Look, SBW, it seems to me that a strong bisexual woman wouldn't be so devastated by some offhand remark made by one of the idiot housemates on The Real World. Everyone on that show is a moron—gay, straight, bi, whatever—and has been for the last decade at least. You pretty much have to fail some sort of personality test to even be considered for The Real World. Isn't that part of the premise? Don't we know that going in? If you don't want to listen to dumb-but-good-looking people saying dumb-but-good-looking things then watch The Real World like I do: with the sound off.
And if everyone in your life is pressuring you about having threeways—your friends, your lovers, your family members (your family members?)—then there's something wrong with your friends and lovers and family members (your family members?). I don't think it's fair for you to project the attitudes of those you chose to hang out with, sleep with, and, um, be related to onto the entire TGIF community. Don't like their attitudes of your friends, lovers, and relations? Find better friends, fuck better lovers, and, um, get better relations.
Finally, SBW, while I don't doubt for a moment that your bisexuality will stand the test of time, you have to accept the fact that for many gays and lesbians bisexual identity was a phase, a label they clung to at a time in their lives when they were "confused" and/or "experimenting." The fact that many gays and lesbians identified as bisexual once—or lied and claimed to be bisexual—can induce a bit skepticism on our part when meet an honest-to-God bisexual, particularly a young one, once we're all grown up and completely out. Not entirely fair, SBW, but entirely understandable.
Think of it as your cross to bear.

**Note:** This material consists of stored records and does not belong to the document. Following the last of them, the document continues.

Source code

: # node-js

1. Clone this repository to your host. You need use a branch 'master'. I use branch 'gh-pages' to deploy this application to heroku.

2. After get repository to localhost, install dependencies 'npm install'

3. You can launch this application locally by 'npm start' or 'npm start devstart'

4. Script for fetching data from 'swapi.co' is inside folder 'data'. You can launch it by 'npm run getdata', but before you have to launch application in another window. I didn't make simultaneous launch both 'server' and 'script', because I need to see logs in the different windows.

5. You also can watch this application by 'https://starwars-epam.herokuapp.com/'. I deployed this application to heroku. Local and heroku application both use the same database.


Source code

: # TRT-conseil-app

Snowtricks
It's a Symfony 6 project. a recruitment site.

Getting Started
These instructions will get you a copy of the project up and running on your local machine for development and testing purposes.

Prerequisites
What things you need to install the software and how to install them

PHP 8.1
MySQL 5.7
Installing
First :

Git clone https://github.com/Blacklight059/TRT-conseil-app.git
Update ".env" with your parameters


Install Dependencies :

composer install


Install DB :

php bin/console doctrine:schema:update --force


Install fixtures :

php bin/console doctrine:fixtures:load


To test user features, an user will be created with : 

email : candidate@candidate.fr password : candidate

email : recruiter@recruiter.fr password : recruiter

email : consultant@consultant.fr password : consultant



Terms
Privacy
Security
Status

And what cross do we gays and lesbians have to bear? Well, how about watching our bisexual friends who are lucky enough to fall in love with opposite-sex partners—and it's spooky how lucky our bisexual friends tend to be—run off and get legally married while we get fucked over and over again at the ballot box.

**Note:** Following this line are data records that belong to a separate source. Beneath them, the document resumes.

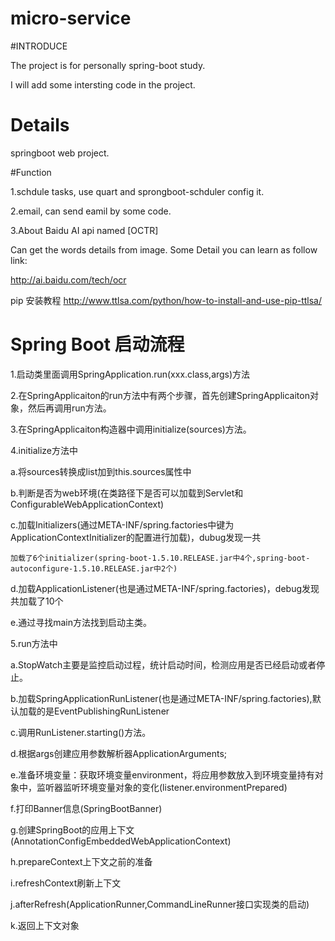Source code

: # micro-service

#INTRODUCE

The project is for personally spring-boot study.

I will add some intersting code in the project.

# Details

springboot web project.

#Function

1.schdule tasks, use quart and sprongboot-schduler config it.

2.email, can send eamil by some code.

3.About Baidu AI api named [OCTR]

Can get the words details from image. Some Detail you can learn as follow link:

http://ai.baidu.com/tech/ocr

pip 安装教程
http://www.ttlsa.com/python/how-to-install-and-use-pip-ttlsa/


# Spring Boot 启动流程

1.启动类里面调用SpringApplication.run(xxx.class,args)方法

2.在SpringApplicaiton的run方法中有两个步骤，首先创建SpringApplicaiton对象，然后再调用run方法。

3.在SpringApplicaiton构造器中调用initialize(sources)方法。

4.initialize方法中

  a.将sources转换成list加到this.sources属性中
  
  b.判断是否为web环境(在类路径下是否可以加载到Servlet和ConfigurableWebApplicationContext)
  
  c.加载Initializers(通过META-INF/spring.factories中键为ApplicationContextInitializer的配置进行加载)，dubug发现一共
  
    加载了6个initializer(spring-boot-1.5.10.RELEASE.jar中4个,spring-boot-autoconfigure-1.5.10.RELEASE.jar中2个)
    
  d.加载ApplicationListener(也是通过META-INF/spring.factories)，debug发现共加载了10个
  
  e.通过寻找main方法找到启动主类。
  
5.run方法中

  a.StopWatch主要是监控启动过程，统计启动时间，检测应用是否已经启动或者停止。
  
  b.加载SpringApplicationRunListener(也是通过META-INF/spring.factories),默认加载的是EventPublishingRunListener
  
  c.调用RunListener.starting()方法。
  
  d.根据args创建应用参数解析器ApplicationArguments;
  
  e.准备环境变量：获取环境变量environment，将应用参数放入到环境变量持有对象中，监听器监听环境变量对象的变化(listener.environmentPrepared)
  
  f.打印Banner信息(SpringBootBanner)
  
  g.创建SpringBoot的应用上下文(AnnotationConfigEmbeddedWebApplicationContext)
  
  h.prepareContext上下文之前的准备
  
  i.refreshContext刷新上下文
  
  j.afterRefresh(ApplicationRunner,CommandLineRunner接口实现类的启动)
  
  k.返回上下文对象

As for the "attention-seeking" stereotype, well... you can blame Tila Tequila, one of your own, for keeping that in play.
Well, how about watching our bisexual friends who are lucky enough to fall in love with opposite-sex partners—and it's spooky how lucky our bisexual friends tend to be—run off and get legally married while we get fucked over and over again at the ballot box.
How about if there's a statute of limitations on bisexuality, and you lose your status if you go, oh, let's say six months without having sex with both genders?
I don't much care which gender you have sex with, but I really REALLY don't care which gender you MIGHT have sex with later. It's all a little too theoretical.
if you are not destined to fall into an adult same sex relationship, you are not anywhere near the center of the gay rights issue, and you need to fully grasp that.
"...although this seems to cause bisexuals huge amount of grief, you're not meaningfully discriminated against, as bisexuals -- only when you are gay."
why does it bother you so much?
You date the gay's, more often than not end up with a straight partner, and then you wonder why you can't get support from your gay 'allies'?
And if gays and lesbians and transsexuals fell out in distress over every stupid comment made about gays and lesbians and transsexuals on television, they'd have no time for carrying on their lives.
Given the violence and oppression gay men and lesbians continue to suffer, any resentment against bis in their communities makes sense as we bis can and do enjoy the luxury/convenience of not identifying. We lose complaining rights unless we're willing to put ourselves out there.